The good news is we have the cultural and creative resources, the investment needed is relatively modest, and the contribution to our cultural, social, community and economic development is highly leveraged.

What we recommend

We recommend that the Government of British Columbia:

Increase the budget for the British Columbia Arts Council to $32 million,

Renew the Renaissance Fund with another $25 million, and

Conduct a comprehensive review and develop a cultural facilities development plan and strategy for the Province of British Columbia.

Return on Investment

This is what we know. Investment in the arts and our creative resources enhances education, promotes health and healing, contributes to our community development, our economy, our employment growth, and our ability to compete and contribute in the future.
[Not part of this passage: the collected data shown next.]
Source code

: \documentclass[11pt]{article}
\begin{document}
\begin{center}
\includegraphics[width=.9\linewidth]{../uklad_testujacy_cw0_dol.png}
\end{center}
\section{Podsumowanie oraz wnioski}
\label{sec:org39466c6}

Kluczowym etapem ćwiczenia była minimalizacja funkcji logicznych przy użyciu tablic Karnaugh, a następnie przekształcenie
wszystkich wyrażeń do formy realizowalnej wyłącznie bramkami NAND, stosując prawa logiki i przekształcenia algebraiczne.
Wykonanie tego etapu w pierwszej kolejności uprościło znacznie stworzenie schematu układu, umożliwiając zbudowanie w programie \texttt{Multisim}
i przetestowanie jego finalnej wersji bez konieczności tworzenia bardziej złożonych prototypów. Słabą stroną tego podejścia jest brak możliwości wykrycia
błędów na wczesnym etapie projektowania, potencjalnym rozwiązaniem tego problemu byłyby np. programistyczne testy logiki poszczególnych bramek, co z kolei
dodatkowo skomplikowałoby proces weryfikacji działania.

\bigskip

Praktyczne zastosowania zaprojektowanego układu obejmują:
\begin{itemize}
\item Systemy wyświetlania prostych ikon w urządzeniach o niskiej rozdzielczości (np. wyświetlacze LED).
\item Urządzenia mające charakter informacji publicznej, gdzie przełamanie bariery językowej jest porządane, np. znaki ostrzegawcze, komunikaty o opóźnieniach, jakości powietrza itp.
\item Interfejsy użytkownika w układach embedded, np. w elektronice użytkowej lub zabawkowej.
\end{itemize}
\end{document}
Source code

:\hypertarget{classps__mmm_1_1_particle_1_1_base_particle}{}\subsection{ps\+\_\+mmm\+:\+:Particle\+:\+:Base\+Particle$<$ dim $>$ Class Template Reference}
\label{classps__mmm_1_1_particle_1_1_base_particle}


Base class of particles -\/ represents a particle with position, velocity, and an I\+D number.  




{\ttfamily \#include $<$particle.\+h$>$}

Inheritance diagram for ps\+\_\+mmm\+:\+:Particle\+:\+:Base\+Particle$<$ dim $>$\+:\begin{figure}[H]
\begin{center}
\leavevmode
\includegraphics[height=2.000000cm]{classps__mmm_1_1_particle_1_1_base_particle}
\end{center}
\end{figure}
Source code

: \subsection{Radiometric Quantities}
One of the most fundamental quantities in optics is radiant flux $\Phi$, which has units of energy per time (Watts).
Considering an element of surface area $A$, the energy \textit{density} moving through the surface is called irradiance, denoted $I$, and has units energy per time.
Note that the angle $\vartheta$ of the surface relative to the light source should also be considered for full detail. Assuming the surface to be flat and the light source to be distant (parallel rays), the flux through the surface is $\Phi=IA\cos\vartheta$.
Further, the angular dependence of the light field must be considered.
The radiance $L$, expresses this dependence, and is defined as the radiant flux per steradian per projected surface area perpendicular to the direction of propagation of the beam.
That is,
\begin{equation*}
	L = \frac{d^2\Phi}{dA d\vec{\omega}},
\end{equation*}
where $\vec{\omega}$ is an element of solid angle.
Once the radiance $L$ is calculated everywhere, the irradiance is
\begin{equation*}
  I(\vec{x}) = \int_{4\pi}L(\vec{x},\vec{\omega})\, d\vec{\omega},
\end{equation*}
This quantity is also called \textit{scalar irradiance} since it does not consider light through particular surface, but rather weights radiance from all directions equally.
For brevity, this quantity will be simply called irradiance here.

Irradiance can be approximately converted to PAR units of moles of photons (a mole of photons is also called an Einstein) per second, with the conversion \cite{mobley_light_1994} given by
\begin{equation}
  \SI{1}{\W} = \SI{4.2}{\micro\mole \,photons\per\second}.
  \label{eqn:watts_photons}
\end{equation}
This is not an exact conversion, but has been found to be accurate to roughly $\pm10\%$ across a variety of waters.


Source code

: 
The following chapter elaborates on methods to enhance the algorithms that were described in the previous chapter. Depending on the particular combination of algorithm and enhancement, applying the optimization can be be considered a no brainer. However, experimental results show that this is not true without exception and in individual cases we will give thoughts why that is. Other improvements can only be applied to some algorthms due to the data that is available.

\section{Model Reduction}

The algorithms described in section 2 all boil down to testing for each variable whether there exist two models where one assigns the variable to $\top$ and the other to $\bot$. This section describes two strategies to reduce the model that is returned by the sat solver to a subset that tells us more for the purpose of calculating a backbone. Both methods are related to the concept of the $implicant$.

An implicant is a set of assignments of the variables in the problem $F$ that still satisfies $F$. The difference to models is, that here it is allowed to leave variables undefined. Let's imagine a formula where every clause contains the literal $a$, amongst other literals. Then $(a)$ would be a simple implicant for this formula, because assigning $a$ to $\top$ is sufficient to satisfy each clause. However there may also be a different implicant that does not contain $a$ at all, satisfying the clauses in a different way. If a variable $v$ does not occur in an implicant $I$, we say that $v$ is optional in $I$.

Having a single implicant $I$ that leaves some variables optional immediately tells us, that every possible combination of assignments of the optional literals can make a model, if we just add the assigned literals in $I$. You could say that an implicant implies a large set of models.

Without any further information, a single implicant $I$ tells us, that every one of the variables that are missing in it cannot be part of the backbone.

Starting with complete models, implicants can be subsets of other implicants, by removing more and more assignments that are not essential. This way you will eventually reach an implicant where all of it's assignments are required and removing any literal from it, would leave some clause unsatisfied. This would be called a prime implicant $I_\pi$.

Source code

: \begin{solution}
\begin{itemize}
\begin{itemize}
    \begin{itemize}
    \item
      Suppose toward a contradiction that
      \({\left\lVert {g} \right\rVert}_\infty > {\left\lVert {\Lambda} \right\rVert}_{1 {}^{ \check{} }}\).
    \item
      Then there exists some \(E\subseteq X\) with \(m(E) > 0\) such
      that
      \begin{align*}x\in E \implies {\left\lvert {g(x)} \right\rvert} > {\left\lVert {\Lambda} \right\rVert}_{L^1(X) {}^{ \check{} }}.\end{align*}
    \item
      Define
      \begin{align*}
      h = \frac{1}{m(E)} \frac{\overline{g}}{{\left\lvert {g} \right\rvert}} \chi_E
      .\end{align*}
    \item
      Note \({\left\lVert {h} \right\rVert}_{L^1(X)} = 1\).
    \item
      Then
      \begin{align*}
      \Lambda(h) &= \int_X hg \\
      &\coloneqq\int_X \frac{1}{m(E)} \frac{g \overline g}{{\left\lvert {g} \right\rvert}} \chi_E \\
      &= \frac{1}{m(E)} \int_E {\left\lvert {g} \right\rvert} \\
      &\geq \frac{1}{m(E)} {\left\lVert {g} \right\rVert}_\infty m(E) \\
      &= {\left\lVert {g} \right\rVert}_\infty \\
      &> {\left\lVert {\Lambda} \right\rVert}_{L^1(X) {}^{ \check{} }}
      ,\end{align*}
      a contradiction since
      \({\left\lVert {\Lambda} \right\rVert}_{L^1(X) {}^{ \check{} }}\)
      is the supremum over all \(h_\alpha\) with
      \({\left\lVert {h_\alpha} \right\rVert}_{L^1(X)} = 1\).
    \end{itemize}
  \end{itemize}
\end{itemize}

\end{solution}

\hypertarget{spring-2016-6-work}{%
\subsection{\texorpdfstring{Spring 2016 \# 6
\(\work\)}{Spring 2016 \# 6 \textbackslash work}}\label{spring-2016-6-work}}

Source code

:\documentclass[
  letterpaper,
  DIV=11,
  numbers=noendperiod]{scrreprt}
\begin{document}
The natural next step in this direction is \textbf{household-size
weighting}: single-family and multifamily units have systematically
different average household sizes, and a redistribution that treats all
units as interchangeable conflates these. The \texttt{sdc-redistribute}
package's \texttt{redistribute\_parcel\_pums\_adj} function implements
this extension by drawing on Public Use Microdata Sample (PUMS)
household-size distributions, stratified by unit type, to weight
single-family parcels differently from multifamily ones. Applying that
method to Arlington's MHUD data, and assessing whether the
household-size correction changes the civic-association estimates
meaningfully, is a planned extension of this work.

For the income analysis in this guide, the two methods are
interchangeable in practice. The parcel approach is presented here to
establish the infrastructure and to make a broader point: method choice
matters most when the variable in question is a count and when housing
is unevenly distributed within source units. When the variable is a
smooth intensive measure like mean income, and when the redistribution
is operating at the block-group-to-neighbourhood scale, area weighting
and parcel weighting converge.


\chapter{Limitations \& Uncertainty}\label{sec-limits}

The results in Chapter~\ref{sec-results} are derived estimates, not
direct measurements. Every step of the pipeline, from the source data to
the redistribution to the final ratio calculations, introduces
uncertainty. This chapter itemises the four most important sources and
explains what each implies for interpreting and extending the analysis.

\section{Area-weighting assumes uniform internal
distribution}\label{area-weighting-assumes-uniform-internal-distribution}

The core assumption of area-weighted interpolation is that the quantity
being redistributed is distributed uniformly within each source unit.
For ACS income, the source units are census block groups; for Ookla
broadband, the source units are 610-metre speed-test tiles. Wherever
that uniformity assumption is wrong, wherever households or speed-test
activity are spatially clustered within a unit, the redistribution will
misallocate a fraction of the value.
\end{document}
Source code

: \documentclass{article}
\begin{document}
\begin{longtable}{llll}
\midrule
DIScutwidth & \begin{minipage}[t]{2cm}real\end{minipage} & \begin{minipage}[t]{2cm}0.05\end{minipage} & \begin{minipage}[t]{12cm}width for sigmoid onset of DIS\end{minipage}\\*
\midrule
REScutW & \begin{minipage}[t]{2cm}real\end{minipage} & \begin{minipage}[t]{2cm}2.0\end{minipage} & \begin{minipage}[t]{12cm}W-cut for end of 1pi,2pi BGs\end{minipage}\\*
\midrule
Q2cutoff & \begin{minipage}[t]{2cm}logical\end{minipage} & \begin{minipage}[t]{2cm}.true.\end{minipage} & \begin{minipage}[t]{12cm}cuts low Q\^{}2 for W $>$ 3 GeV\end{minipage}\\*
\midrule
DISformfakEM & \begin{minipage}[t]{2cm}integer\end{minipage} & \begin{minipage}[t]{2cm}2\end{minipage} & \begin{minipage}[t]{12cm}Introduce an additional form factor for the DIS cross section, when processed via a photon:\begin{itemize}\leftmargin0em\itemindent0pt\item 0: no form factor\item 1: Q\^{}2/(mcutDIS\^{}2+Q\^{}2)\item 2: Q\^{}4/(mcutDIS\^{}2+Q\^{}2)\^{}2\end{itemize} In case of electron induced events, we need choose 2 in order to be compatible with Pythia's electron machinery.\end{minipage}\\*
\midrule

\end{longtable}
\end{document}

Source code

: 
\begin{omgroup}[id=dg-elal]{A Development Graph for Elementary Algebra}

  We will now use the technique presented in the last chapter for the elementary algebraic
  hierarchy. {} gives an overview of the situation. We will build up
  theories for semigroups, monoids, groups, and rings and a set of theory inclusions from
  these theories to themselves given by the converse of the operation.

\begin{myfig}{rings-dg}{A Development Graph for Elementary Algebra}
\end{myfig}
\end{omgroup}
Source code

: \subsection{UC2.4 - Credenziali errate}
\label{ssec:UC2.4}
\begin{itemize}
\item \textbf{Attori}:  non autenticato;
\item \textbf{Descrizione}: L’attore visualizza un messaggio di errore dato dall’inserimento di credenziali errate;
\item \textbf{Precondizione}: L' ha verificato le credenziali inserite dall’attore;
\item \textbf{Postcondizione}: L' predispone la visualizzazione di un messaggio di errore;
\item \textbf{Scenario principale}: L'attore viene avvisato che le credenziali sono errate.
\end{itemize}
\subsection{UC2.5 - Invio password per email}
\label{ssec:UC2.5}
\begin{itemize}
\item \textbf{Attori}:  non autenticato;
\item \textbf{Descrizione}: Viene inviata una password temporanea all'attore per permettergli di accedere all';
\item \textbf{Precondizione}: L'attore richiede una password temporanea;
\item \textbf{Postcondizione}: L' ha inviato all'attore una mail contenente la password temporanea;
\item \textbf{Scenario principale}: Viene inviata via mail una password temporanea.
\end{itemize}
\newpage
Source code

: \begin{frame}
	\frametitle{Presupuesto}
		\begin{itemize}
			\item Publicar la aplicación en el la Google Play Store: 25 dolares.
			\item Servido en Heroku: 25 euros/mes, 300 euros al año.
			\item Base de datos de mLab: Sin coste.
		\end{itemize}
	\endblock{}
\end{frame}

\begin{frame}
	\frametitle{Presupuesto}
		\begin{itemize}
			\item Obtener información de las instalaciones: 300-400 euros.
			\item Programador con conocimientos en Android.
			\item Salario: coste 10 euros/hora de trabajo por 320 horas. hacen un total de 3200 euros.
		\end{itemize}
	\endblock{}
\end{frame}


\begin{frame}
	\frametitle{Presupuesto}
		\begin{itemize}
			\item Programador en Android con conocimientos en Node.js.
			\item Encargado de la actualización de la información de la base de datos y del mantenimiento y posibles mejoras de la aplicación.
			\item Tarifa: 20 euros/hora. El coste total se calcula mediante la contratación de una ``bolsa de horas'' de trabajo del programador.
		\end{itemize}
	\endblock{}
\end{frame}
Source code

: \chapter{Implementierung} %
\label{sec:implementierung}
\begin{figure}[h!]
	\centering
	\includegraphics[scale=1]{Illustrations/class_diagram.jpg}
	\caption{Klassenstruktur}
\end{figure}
The arts enhance education

Participation in the arts contributes to the development of academic skills, to our reasoning ability, and to our creativity, problem-solving skills, and expression.

The arts contribute to the development of positive social skills, self-confidence, self-control, conflict resolution, collaboration, empathy, and social tolerance, – and nurture a motivation to learn, particularly with students at risk and with special needs.

The arts promote health and healing

Research has shown the arts improve the health and well being of both individuals and communities. Cultural activity contributes to improved community identity and social cohesion, community revitalization, and the redevelopment of inner cities.

The arts are particularly effective with youth at risk, people with disabilities, and older citizens where health care and social system costs are greatest.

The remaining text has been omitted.